On the flip side, radio programmers say they hear similar things from record labels. Johnny Chiang, director of operations for Cox Media Group in Houston, said that sometimes when a label’s promotion team reaches out to him, the first words out of their mouths are “It’s tempo!” even if he didn’t ask.

He has a theory about the “tempo” fixation: Over the years, commercial country radio has been increasingly consolidated among major companies. When that happens, some companies cut back on program directors and hand over country programming duties to the people who also run Top 40 stations. And Top 40 is driven by heavily produced sounds and trends, so that preference has crossed over to country music. This is possibly why radio was drawn to pop and rock-infused acts like Florida Georgia Line and Luke Bryan earlier this decade, Chiang theorized, and the Nashville machine followed suit.

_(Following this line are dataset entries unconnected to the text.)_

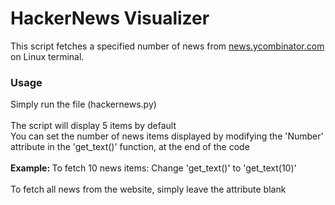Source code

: # HackerNews Visualizer
This script fetches a specified number of news from <a href = "news.ycombinator.com" > news.ycombinator.com </a> on Linux terminal.

<h3> <b>Usage</b> </h3>
Simply run the file (hackernews.py) 
<br></br>
The script will display 5 items by default <br>
You can set the number of news items displayed by modifying the 'Number' attribute in the 'get_text()' function, at the end of the code
<br></br>
<b> Example: </b>
To fetch 10 news items:
Change 'get_text()' to 'get_text(10)'
<br></br>
To fetch all news from the website, simply leave the attribute blank
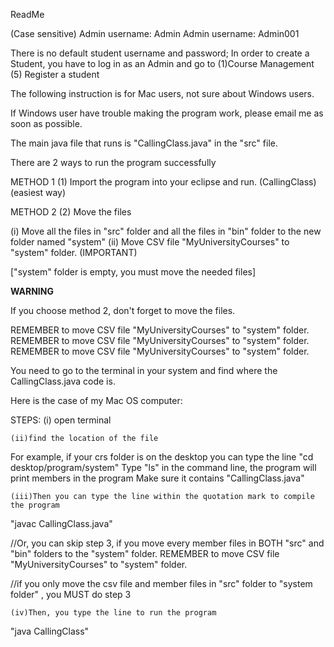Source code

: ReadMe

(Case sensitive)
Admin username: Admin
Admin username: Admin001

There is no default student username and password;
In order to create a Student, you have to log in as an Admin and go to (1)Course Management (5) Register a student



The following instruction is for Mac users, not sure about Windows users.

If Windows user have trouble making the program work, please email me as soon as possible.
The main java file that runs is "CallingClass.java" in the "src" file.

There are 2 ways to run the program successfully

METHOD 1
(1) Import the program into your eclipse and run.  (CallingClass) (easiest way)


METHOD 2
(2) Move the files

(i) Move all the files in "src" folder and all the files in "bin" folder to the new folder named "system"
(ii) Move CSV file "MyUniversityCourses" to "system" folder. (IMPORTANT)

["system" folder is empty, you must move the needed files]

****************************WARNING****************************


If you choose method 2, don't forget to move the files. 

REMEMBER to move CSV file "MyUniversityCourses" to "system" folder.
REMEMBER to move CSV file "MyUniversityCourses" to "system" folder.
REMEMBER to move CSV file "MyUniversityCourses" to "system" folder.


You need to go to the terminal in your system and find where the CallingClass.java code is.

Here is the case of my Mac OS computer: 

STEPS:
	(i) open terminal


	(ii)find the location of the file
For example, if your crs folder is on the desktop you can type the line 
"cd desktop/program/system"
Type "ls" in the command line, the program will print members in the program
Make sure it contains "CallingClass.java"

	(iii)Then you can type the line within the quotation mark to compile the program
"javac CallingClass.java"

//Or, you can skip step 3, if you move every member files in BOTH "src" and "bin" folders to the "system" folder. REMEMBER to move CSV file "MyUniversityCourses" to "system" folder.

//if you only move the csv file and member files in "src" folder to "system folder" , you MUST do step 3

	(iv)Then, you type the line to run the program
"java CallingClass"

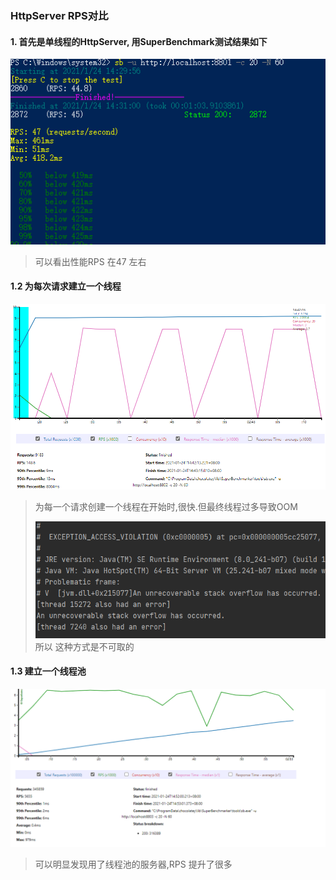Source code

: ### HttpServer RPS对比

#### 1. 首先是单线程的HttpServer, 用SuperBenchmark测试结果如下
![img.png](src/main/resources/img.png)

> 可以看出性能RPS 在47 左右

#### 1.2 为每次请求建立一个线程
![img.png](src/main/resources/SingleThreadForOneReq.png)
> 为每一个请求创建一个线程在开始时,很快.但最终线程过多导致OOM
> 
> ![img.png](src/main/resources/OOM.png)
> 所以 这种方式是不可取的

#### 1.3 建立一个线程池

![img.png](src/main/resources/ThreadPool.png)
> 可以明显发现用了线程池的服务器,RPS 提升了很多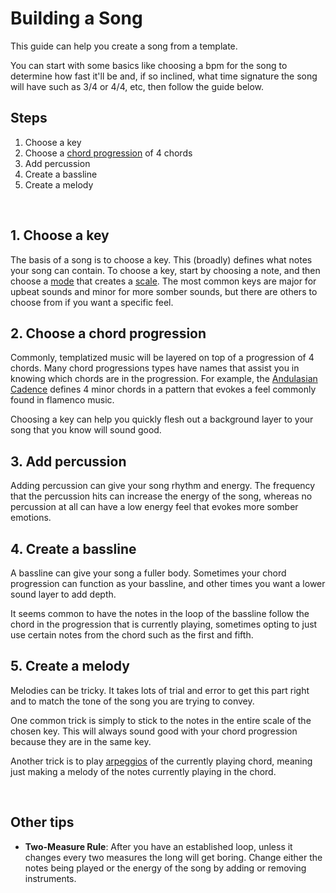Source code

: # Building a Song

This guide can help you create a song from a template.  

You can start with some basics like choosing a bpm for the song to determine how fast it'll be and, if so inclined, what time signature the song will have such as 3/4 or 4/4, etc, then follow the guide below.

## Steps
1. Choose a key
2. Choose a [chord progression](chord_progression.md) of 4 chords
3. Add percussion
4. Create a bassline
5. Create a melody

<br> 

## 1. Choose a key
The basis of a song is to choose a key. This (broadly) defines what notes your song can contain. To choose a key, start by choosing a note, and then choose a [mode](music_mode.md) that creates a [scale](scales.md). The most common keys are major for upbeat sounds and minor for more somber sounds, but there are others to choose from if you want a specific feel.

## 2. Choose a chord progression
Commonly, templatized music will be layered on top of a progression of 4 chords. Many chord progressions types have names that assist you in knowing which chords are in the progression. For example, the [Andulasian Cadence](andalusian_cadence.md) defines 4 minor chords in a pattern that evokes a feel commonly found in flamenco music.  

Choosing a key can help you quickly flesh out a background layer to your song that you know will sound good.

## 3. Add percussion
Adding percussion can give your song rhythm and energy. The frequency that the percussion hits can increase the energy of the song, whereas no percussion at all can have a low energy feel that evokes more somber emotions.

## 4. Create a bassline
A bassline can give your song a fuller body. Sometimes your chord progression can function as your bassline, and other times you want a lower sound layer to add depth.  

It seems common to have the notes in the loop of the bassline follow the chord in the progression that is currently playing, sometimes opting to just use certain notes from the chord such as the first and fifth.

## 5. Create a melody
Melodies can be tricky. It takes lots of trial and error to get this part right and to match the tone of the song you are trying to convey.  

One common trick is simply to stick to the notes in the entire scale of the chosen key. This will always sound good with your chord progression because they are in the same key.  

Another trick is to play [arpeggios](arpeggio.md) of the currently playing chord, meaning just making a melody of the notes currently playing in the chord.

<br>

## Other tips
- **Two-Measure Rule**: After you have an established loop, unless it changes every two measures the long will get boring. Change either the notes being played or the energy of the song by adding or removing instruments.
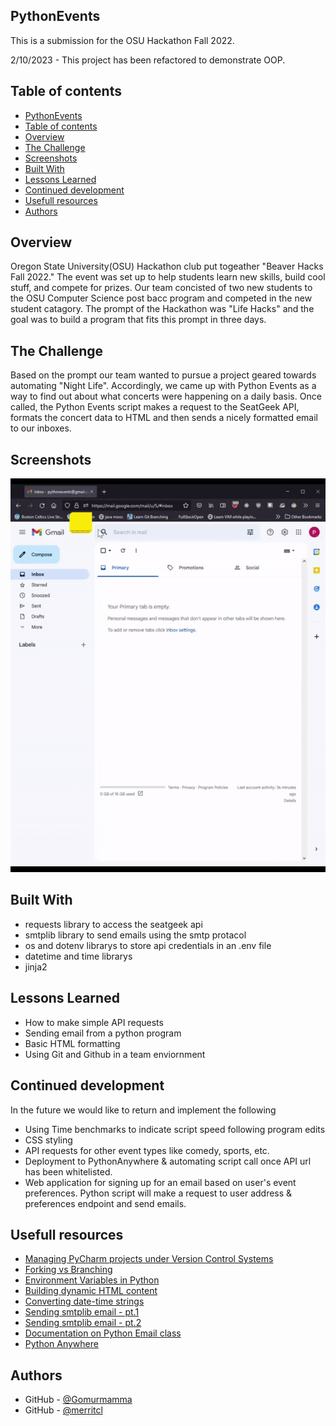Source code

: ## PythonEvents

This is a submission for the OSU Hackathon Fall 2022.

2/10/2023 - This project has been refactored to demonstrate OOP.

## Table of contents

- [PythonEvents](#pythonevents)
- [Table of contents](#table-of-contents)
- [Overview](#overview)
- [The Challenge](#the-challenge)
- [Screenshots](#screenshots)
- [Built With](#built-with)
- [Lessons Learned](#lessons-learned)
- [Continued development](#continued-development)
- [Usefull resources](#usefull-resources)
- [Authors](#authors)

## Overview

Oregon State University(OSU) Hackathon club put togeather "Beaver Hacks Fall 2022." The event was set up to help students learn new skills, build cool stuff, and compete for prizes. Our team concisted of two new students to the OSU Computer Science post bacc program and competed in the new student catagory. The prompt of the Hackathon was "Life Hacks" and the goal was to build a program that fits this prompt in three days.

## The Challenge

Based on the prompt our team wanted to pursue a project geared towards automating "Night Life". Accordingly, we came up with Python Events as a way to find out about what concerts were happening on a daily basis. Once called, the Python Events script makes a request to the SeatGeek API, formats the concert data to HTML and then sends a nicely formatted email to our inboxes.

## Screenshots

![Script Execution Preview](Images/gif_of_execution.gif)

## Built With

- requests library to access the seatgeek api
- smtplib library to send emails using the smtp protacol
- os and dotenv librarys to store api credentials in an .env file
- datetime and time librarys
- jinja2

## Lessons Learned

- How to make simple API requests
- Sending email from a python program
- Basic HTML formatting
- Using Git and Github in a team enviornment

## Continued development

In the future we would like to return and implement the following

- Using Time benchmarks to indicate script speed following program edits
- CSS styling
- API requests for other event types like comedy, sports, etc.
- Deployment to PythonAnywhere & automating script call once API url has been whitelisted.
- Web application for signing up for an email based on user's event preferences.
  Python script will make a request to user address & preferences endpoint and send emails.

## Usefull resources

- [Managing PyCharm projects under Version Control Systems](https://intellij-support.jetbrains.com/hc/en-us/articles/206544839)
- [Forking vs Branching](https://stackoverflow.com/questions/3611256/forking-vs-branching-in-github)
- [Environment Variables in Python](https://developer.vonage.com/blog/21/10/01/python-environment-variables-a-primer)
- [Building dynamic HTML content](https://stackoverflow.com/questions/30180406/building-dynamic-html-email-content-with-python)
- [Converting date-time strings](https://stackabuse.com/converting-strings-to-datetime-in-python/)
- [Sending smtplib email - pt.1 ](https://pythonassets.com/posts/send-html-email-with-attachments-via-smtp/)
- [Sending smtplib email - pt.2 ](https://coderzcolumn.com/tutorials/python/smtplib-simple-guide-to-sending-mails-using-python)
- [Documentation on Python Email class](https://docs.python.org/3/library/email.html#module-email)
- [Python Anywhere](https://stackoverflow.com/questions/71138889/max-retries-exceeded-caused-by-proxyerrorcannot-connect-to-proxy-oserror)

## Authors

- GitHub - [@Gomurmamma](https://github.com/Gomurmamma)
- GitHub - [@merritcl](https://github.com/merritcl)

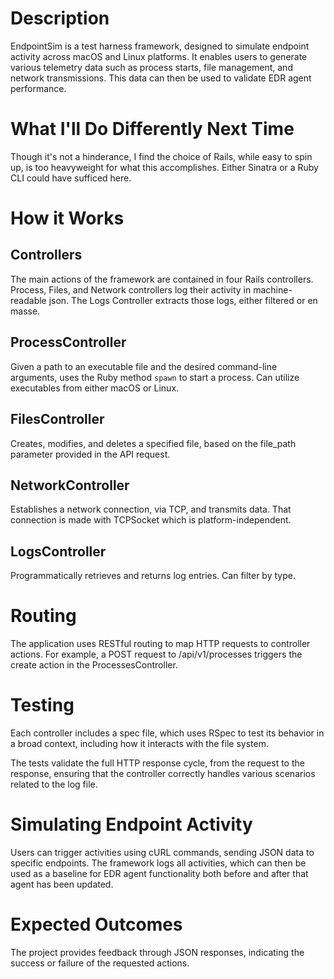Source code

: # Description
EndpointSim is a test harness framework, designed to simulate endpoint activity across macOS and Linux platforms. It enables users to generate various telemetry data such as process starts, file management, and network transmissions. This data can then be used to validate EDR agent performance.

# What I'll Do Differently Next Time
Though it's not a hinderance, I find the choice of Rails, while easy to spin up, is too heavyweight for what this accomplishes. Either Sinatra or a Ruby CLI could have sufficed here. 

# How it Works

## Controllers
The main actions of the framework are contained in four Rails controllers. Process, Files, and Network controllers log their activity in machine-readable json. The Logs Controller extracts those logs, either filtered or en masse.

## ProcessController
Given a path to an executable file and the desired command-line arguments, uses the Ruby method `spawn` to start a process.
Can utilize executables from either macOS or Linux.

## FilesController
Creates, modifies, and deletes a specified file, based on the file_path parameter provided in the API request.

## NetworkController
Establishes a network connection, via TCP, and transmits data. That connection is made with TCPSocket which is platform-independent.

## LogsController 
Programmatically retrieves and returns log entries. Can filter by type.

# Routing
The application uses RESTful routing to map HTTP requests to controller actions. For example, a POST request to /api/v1/processes triggers the create action in the ProcessesController.

# Testing
Each controller includes a spec file, which uses RSpec to test its behavior in a broad context, including how it interacts with the file system.

The tests validate the full HTTP response cycle, from the request to the response, ensuring that the controller correctly handles various scenarios related to the log file.

# Simulating Endpoint Activity
Users can trigger activities using cURL commands, sending JSON data to specific endpoints. The framework logs all activities, which can then be used as a baseline for EDR agent functionality both before and after that agent has been updated.

# Expected Outcomes
The project provides feedback through JSON responses, indicating the success or failure of the requested actions.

“If radio is just going to play that, then Nashville is just going to produce that kind of sound,” Chiang said. “All of a sudden … it was, ‘Gotta have the sound, gotta have some tempo.’ That is, in my opinion, where it started.”

Like Morris with “I Could Use a Love Song,” multiple female artists recently have seen ballads become their first No. 1 hits. Ingrid Andress experienced this several months ago when her debut single, the piano-driven “More Hearts Than Mine,” hit the top of the charts. She was initially nervous to release the song, centered on the anxiety of bringing a new boyfriend home to meet your family.

“Everybody tells you, ‘You need an up-tempo, happy song.’ And I was like, ‘Well, this is the opposite of everything that you want, but here you go, cause I think it’s dope,’” Andress said in an interview in February at Country Radio Seminar in Nashville. “But the whole reason I write songs is to relate to people, and the stories people have told me about how they relate to it have made it all worthwhile. Country radio has helped spread that story.”

Programmers like to say that a solid track will break through, no matter the beat behind it. “Great songs will always find a way,” said Marci Braun, music director and assistant program director for WUSN (99.5 FM) in Chicago. She pointed to Tim McGraw’s “Humble and Kind” and Miranda Lambert’s “The House That Built Me,” saying, “I couldn’t picture our format without those songs.”

That’s one big consequence when singers and industry gatekeepers internalize messages that people don’t want to hear female artists: Listeners miss out on powerful songs.

J.R. Schumann, the head of country music programming for SiriusXM, counsels artists to ignore naysayers. The first time he heard Carly Pearce’s haunting “Every Little Thing,” he said, “there were a lot of people surrounding her telling her not to do it, a female can’t put out a ballad, blah blah blah.”

After it started playing on SiriusXM, sales took off and Pearce was signed to a record deal. The song eventually went No. 1. “Now I joke with her, ‘I hope you kept all of those texts and emails from everybody telling you that ‘Every Little Thing’ was going to ruin your career,’” Schumann said.

He was shocked when he found out that there was initially no plan to release “Die From a Broken Heart” as a single.

“‘Die From a Broken Heart’ is an important song,” Schumann said. “And the fact that there was a chance that that song would have not been a single is scary — that this broken system and process of everything would have potentially prevented that song from being exposed.”